Schwierigkeit: Grundsätzlich kann jeder, der fit ist, bei Sommer-Bedingungen über den Normalweg auf den Ben Nevis steigen. Technisch leicht, liegt, wenn der Berg schneefrei ist, die einzige sportliche Herausforderung darin, dass man quasi vom Meeresspiegel-Niveau auf den Gipfel steigt und damit mehr als 1.300 Höhenmeter überwindet. Wem das zu viel erscheint, der darf sich auf etwa der Hälfte des Wegs auf ein alternatives Tourenziel freuen. In einer Senke befindet sich der Lochan Meall an t-Suidhe; auch „Half Way Loch“ genannt. Ideal für ein Picknick am Seeufer.
Dauer: Wer einigermaßen gut zu Fuß ist, wird reine (normale) Gehzeit etwa 5,5 Stunden benötigen, bis er wieder im Tal ist. Trailrunner sind natürlich schneller. Wer langsam ist, muss auch bis zu zehn Stunden rechnen.

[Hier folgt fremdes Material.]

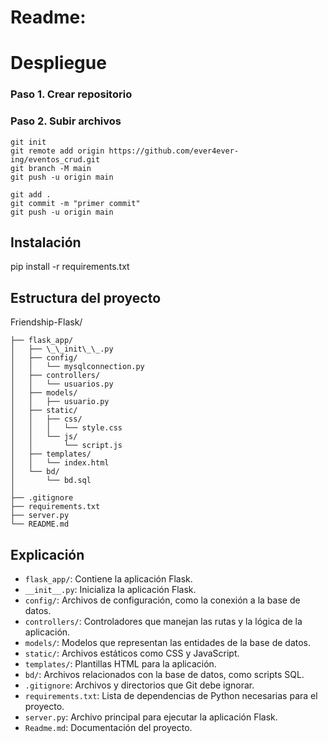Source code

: # Readme:


# Despliegue
### Paso 1. Crear repositorio
### Paso 2. Subir archivos
``` 
git init
git remote add origin https://github.com/ever4ever-ing/eventos_crud.git
git branch -M main
git push -u origin main
```
```
git add .
git commit -m "primer commit"
git push -u origin main
```


## Instalación

 pip install -r requirements.txt

## Estructura del proyecto

Friendship-Flask/ 

    ├── flask_app/  
    │   ├── \_\_init\_\_.py  
    │   ├── config/ 
    │   │   └── mysqlconnection.py  
    │   ├── controllers/  
    │   │   └── usuarios.py  
    │   ├── models/  
    │   │   ├── usuario.py  
    │   ├── static/  
    │   │   ├── css/  
    │   │   │   └── style.css  
    │   │   └── js/  
    │   │       └── script.js  
    │   ├── templates/  
    │   │   └── index.html  
    │   └── bd/  
    │       └── bd.sql  
    │  
    ├── .gitignore  
    ├── requirements.txt  
    ├── server.py  
    └── README.md


## Explicación

- `flask_app/`: Contiene la aplicación Flask.
- `__init__.py`: Inicializa la aplicación Flask.
- `config/`: Archivos de configuración, como la conexión a la base de datos.
- `controllers/`: Controladores que manejan las rutas y la lógica de la aplicación.
- `models/`: Modelos que representan las entidades de la base de datos.
- `static/`: Archivos estáticos como CSS y JavaScript.
- `templates/`: Plantillas HTML para la aplicación.
- `bd/`: Archivos relacionados con la base de datos, como scripts SQL.
- `.gitignore`: Archivos y directorios que Git debe ignorar.
- `requirements.txt`: Lista de dependencias de Python necesarias para el proyecto.
- `server.py`: Archivo principal para ejecutar la aplicación Flask.
- `Readme.md`: Documentación del proyecto.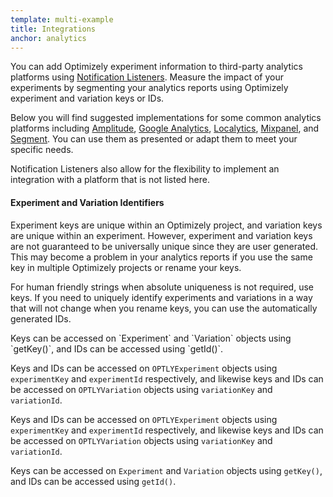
 ```yaml
---
template: multi-example
title: Integrations
anchor: analytics
---
```


You can add Optimizely experiment information to third-party analytics platforms using [Notification Listeners](#notification-listener). Measure the impact of your experiments by segmenting your analytics reports using Optimizely experiment and variation keys or IDs.

Below you will find suggested implementations for some common analytics platforms including [Amplitude](#analytics-amplitude), [Google Analytics](#analytics-google), [Localytics](#analytics-localytics), [Mixpanel](#analytics-mixpanel), and [Segment](#analytics-segment). You can use them as presented or adapt them to meet your specific needs.

Notification Listeners also allow for the flexibility to implement an integration with a platform that is not listed here.


#### Experiment and Variation Identifiers

Experiment keys are unique within an Optimizely project, and variation keys are unique within an experiment. However, experiment and variation keys are not guaranteed to be universally unique since they are user generated. This may become a problem in your analytics reports if you use the same key in multiple Optimizely projects or rename your keys.

For human friendly strings when absolute uniqueness is not required, use keys. If you need to uniquely identify experiments and variations in a way that will not change when you rename keys, you can use the automatically generated IDs.

<div class="hidden" data-language-content="language" data-language="python">
</div>

<div class="hidden" data-language-content="language" data-language="java">
<p>
Keys can be accessed on `Experiment` and `Variation` objects using `getKey()`, and IDs can be accessed using `getId()`.
</p>
</div>

<div class="hidden" data-language-content="language" data-language="csharp">
</div>

<div class="hidden" data-language-content="language" data-language="ruby">
</div>

<div class="hidden" data-language-content="language" data-language="javascript">
</div>

<div class="hidden" data-language-content="language" data-language="node">
</div>

<div class="hidden" data-language-content="language" data-language="php">
</div>

<div class="hidden" data-language-content="language" data-language="objectivec">
<div></div>

Keys and IDs can be accessed on `OPTLYExperiment` objects using `experimentKey` and `experimentId` respectively, and likewise keys and IDs can be accessed on `OPTLYVariation` objects using `variationKey` and `variationId`.
</div>

<div class="hidden" data-language-content="language" data-language="swift">
<div></div>

Keys and IDs can be accessed on `OPTLYExperiment` objects using `experimentKey` and `experimentId` respectively, and likewise keys and IDs can be accessed on `OPTLYVariation` objects using `variationKey` and `variationId`.
</div>

<div class="hidden" data-language-content="language" data-language="android">
<div></div>

Keys can be accessed on `Experiment` and `Variation` objects using `getKey()`, and IDs can be accessed using `getId()`.
</div>

<br>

Gefahren: Der Weg auf den Ben Nevis ist zwar ummarkiert, aber bei sommerlichen Bedingungen an und für sich nicht zu verfehlen. Probleme können bei – mitunter sehr schnell aufziehendem – Nebel entstehen. Vor allem auf dem weiten Gipfelplateau, wo der Weg durch Steinpyramiden gekennzeichnet ist. Auf der Nordseite bricht der Ben Nevis mehrere hundert Meter steil ab. Bis in den Sommer hinein kann die Kante stark überwechtet sein. Von daher: Abstand halten. Vor allem an Tagen mit starken Windböen.
Ausrüstung: Feste Schuhe sowie Handschuhe, Mütze und regen- bzw. winddichte Sachen sollten immer dabei sein.